[Distutils] Proposed new manifest scheme
Greg Ward
gward@cnri.reston.va.us
Sun, 6 Feb 2000 10:55:00 -0500
Hi all --
right up at the top of my list of things to do for the Distutils is "fix
the dist command". The main problems are that the syntax for the
MANIFEST file (where you specify the files to go in a source
distribution) is a bit goofy, and there's poor feedback about which
files will actually be included.
Part 1 of the fix is to rearrange how the "dist" command works. I've
worked out a solution that appeals to me; give this a read and see if it
sounds right to you.
Step 1 (optional):
Module developer creates MANIFEST.in file.
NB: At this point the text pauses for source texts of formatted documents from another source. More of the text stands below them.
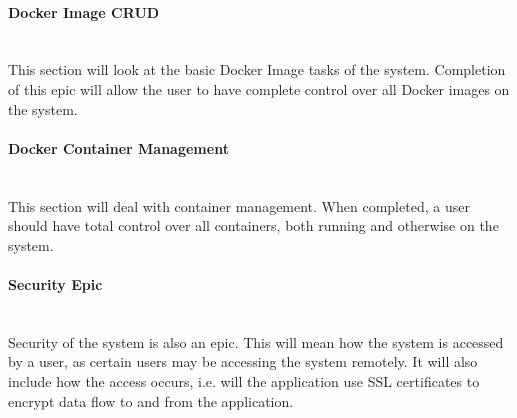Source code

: \newpage
\paragraph{Docker Image CRUD}\mbox{}\\
This section will look at the basic Docker Image tasks of the system. Completion of this epic will allow the user to have complete control over all Docker images on the system.

\begin{figure}[!htbp]
\centering
{}
\end{figure}

\paragraph{Docker Container Management}\mbox{}\\
This section will deal with container management. When completed, a user should have total control over all containers, both running and otherwise on the system.

\begin{figure}[!htbp]
\centering
{}
\end{figure}

\newpage
\paragraph{Security Epic}\mbox{}\\
Security of the system is also an epic. This will mean how the system is accessed by a user, as certain users may be accessing the system remotely. It will also include how the access occurs, i.e. will the application use SSL certificates to encrypt data flow to and from the application.

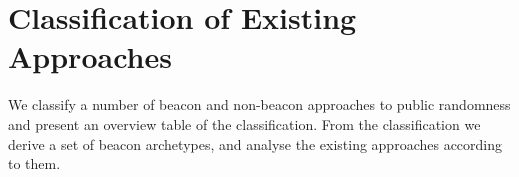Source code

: \section{Classification of Existing Approaches}\label{sec:classification}

We classify a number of beacon and non-beacon approaches to public randomness and present an overview table of the classification. From the classification we derive a set of beacon archetypes, and analyse the existing approaches according to them. 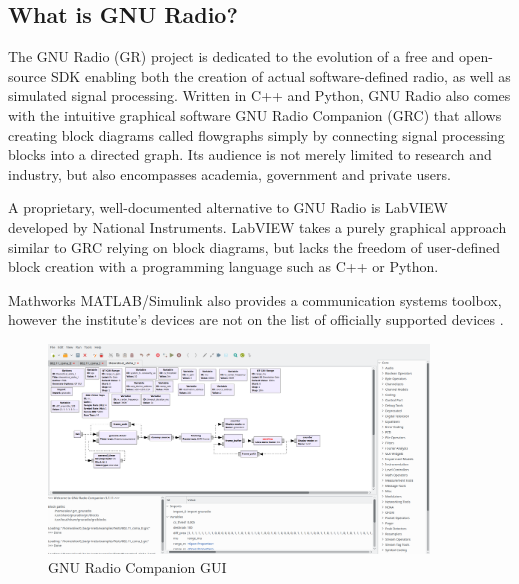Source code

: \subsection{What is GNU Radio?}

\label{sec:gnu-radio}

The GNU Radio (GR) project is dedicated to the evolution of a free and open-source SDK enabling both the creation of actual software-defined radio, as well as simulated signal processing. Written in C++ and Python, GNU Radio also comes with the intuitive graphical software GNU Radio Companion (GRC) that allows creating block diagrams called flowgraphs simply by connecting signal processing blocks into a directed graph. Its audience is not merely limited to research and industry, but also encompasses academia, government and private users.

A proprietary, well-documented alternative to GNU Radio is LabVIEW developed by National Instruments. LabVIEW takes a purely graphical approach similar to GRC relying on block diagrams, but lacks the freedom of user-defined block creation with a programming language such as C++ or Python.

Mathworks MATLAB/Simulink also provides a communication systems toolbox, however the institute's devices are not on the list of officially supported devices \cite{Matlab}.

\begin{figure}[t]
	\label{fig:gnuradio}
	\begin{center}
		\includegraphics[width=0.9\textwidth,valign=c]{pictures/grc_ui}
	\end{center}
	\caption{GNU Radio Companion GUI}
\end{figure}

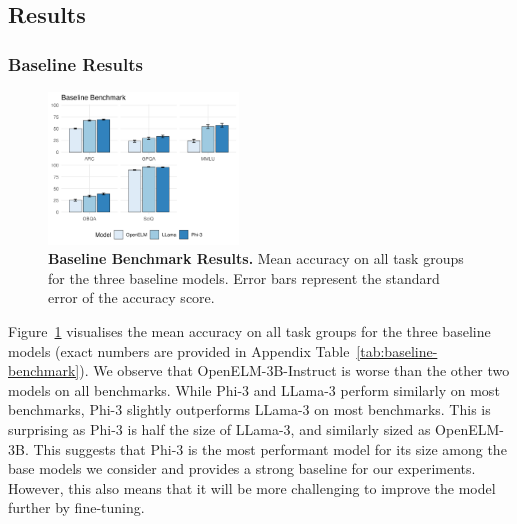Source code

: \subsection{Results}
\label{subsec:results}



\subsubsection{Baseline Results}

\begin{figure}[ht]
    \centering
    \includegraphics[width=0.45\textwidth]{figures/baseline-benchmark.png}
    \caption{\textbf{Baseline Benchmark Results.} Mean accuracy on all task groups for the three baseline models. Error bars represent the standard error of the accuracy score.}
    \label{fig:baseline-benchmark}
\end{figure}

Figure~\ref{fig:baseline-benchmark} visualises the mean accuracy on all task
groups for the three baseline models (exact numbers are provided in
Appendix Table~\ref{tab:baseline-benchmark}). We observe that OpenELM-3B-Instruct
is worse than the other two models on all benchmarks. While Phi-3 and
LLama-3 perform similarly on most benchmarks, Phi-3 slightly
outperforms LLama-3 on most benchmarks. This is surprising as
Phi-3 is half the size of LLama-3, and similarly
sized as OpenELM-3B. This suggests that Phi-3 is the most performant model for its size among the base models
we consider and provides a strong baseline for our
experiments. However, this also means that it will be more challenging to
improve the model further by fine-tuning.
This is a concise-but-
readable specification of the files to be included in the source
distribution with wildcards, directory recursion, and exclusion.
(Syntax to be worked out in a future post; it should have the same
features as the current syntax, but be more readable.)
Step 2 (optional):
Developer runs "dist" command with "--manifest-only" option.
Distutils parses MANIFEST.in and spits out MANIFEST, containing a
complete, explicit list of every file to be included in the source
distribution.
If MANIFEST.in doesn't exist -- ie. the developer skipped step 1 --
Distutils creates a MANIFEST using the "default fileset", mostly the
pure Python modules and extension module source files mentioned in
setup.py.
Possibly: print a warning for every file in the source tree that
*won't* be included in the source distribution; or write this
information to another file (with a "files were excluded: see ..."
warning).
Step 3:
Developer runs "dist" command. If MANIFEST doesn't exist or is
out-of-date (ie. developer skipped step 2, or edited MANIFEST.in since
running step 2), it is regenerated. Distutils then creates a source
distibution (tarball, zipfile, whatever) containing exactly the files
listed in MANIFEST.
Possibly *this* is the step where the warning about excluded files
should be generated.
Open issues:
* Obviously we should regenerate MANIFEST whenever MANIFEST.in is
updated. (I.e. MANIFEST is only auto-generated, never edited --
unless you like playing with fire.) But what about when the
filesystem changes? If I add or remove files or directories,
MANIFEST should be regenerated. I seem to recall that detecting
this in a portable way is pretty much impossible, especially in
the presence of network filesystems (NFS, SMB).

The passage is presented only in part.